As he said during the rookie minicamp, Linehan allowed that he has a lot of things in mind for Austin – but getting him situated in the wide receivers' room is first among them.
"He'll be in all the rooms at some point. He starts with the receiver room, though," Linehan said. "That's what he played in college, been playing in the NFL. He starts there, but he plays a lot of things for us."
Going through his first week of OTAs with the Cowboys, Austin faced plenty of questions himself. When he was asked about his own plan for the coming months, he was pretty straightforward.
"Hopefully I win the punt return job. That's always been my dream to do, and still is," he said. "Pretty much getting the ball in my hands. That's the role I want to take – get the ball in my hands and make something happen."
The first part should be simple enough. After all, the Cowboys shipped their incumbent return man, Ryan Switzer, to Oakland just an hour after acquiring Austin. During his time with the Rams, Austin got plenty of work as a returner. He has 158 career punt returns for an average of 8.4 yards per attempt, as well as 25 career kick returns for an average of 18.

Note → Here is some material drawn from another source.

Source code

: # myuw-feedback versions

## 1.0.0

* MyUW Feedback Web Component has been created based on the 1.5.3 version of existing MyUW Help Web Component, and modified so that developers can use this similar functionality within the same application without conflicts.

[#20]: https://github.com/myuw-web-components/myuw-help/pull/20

As for the rest, the Cowboys seem content to figure it out as they go. Linehan laughed that Austin is unlikely to rival Ezekiel Elliott's number of carries, but he said there are plenty of ways the Cowboys can get him involved.
"I think he's a weapon. We feel like we can get him the ball in different ways," he said. "Handing it to him is the easiest way, so you can call him a running back when we hand him the ball or a receiver when we throw him the ball or a running back when we throw him the ball out of the back field."
Hopefully, Austin will start getting chances to showcase those abilities during OTAs and minicamp. Obviously, the five-week grind of training camp should provide a more educated guess.
In the meantime, the debate about Tavon Austin's role isn't something the Cowboys are too concerned about.
"The beauty of you not knowing what it is, is the beauty of the other team not knowing what it is, too," Linehan said.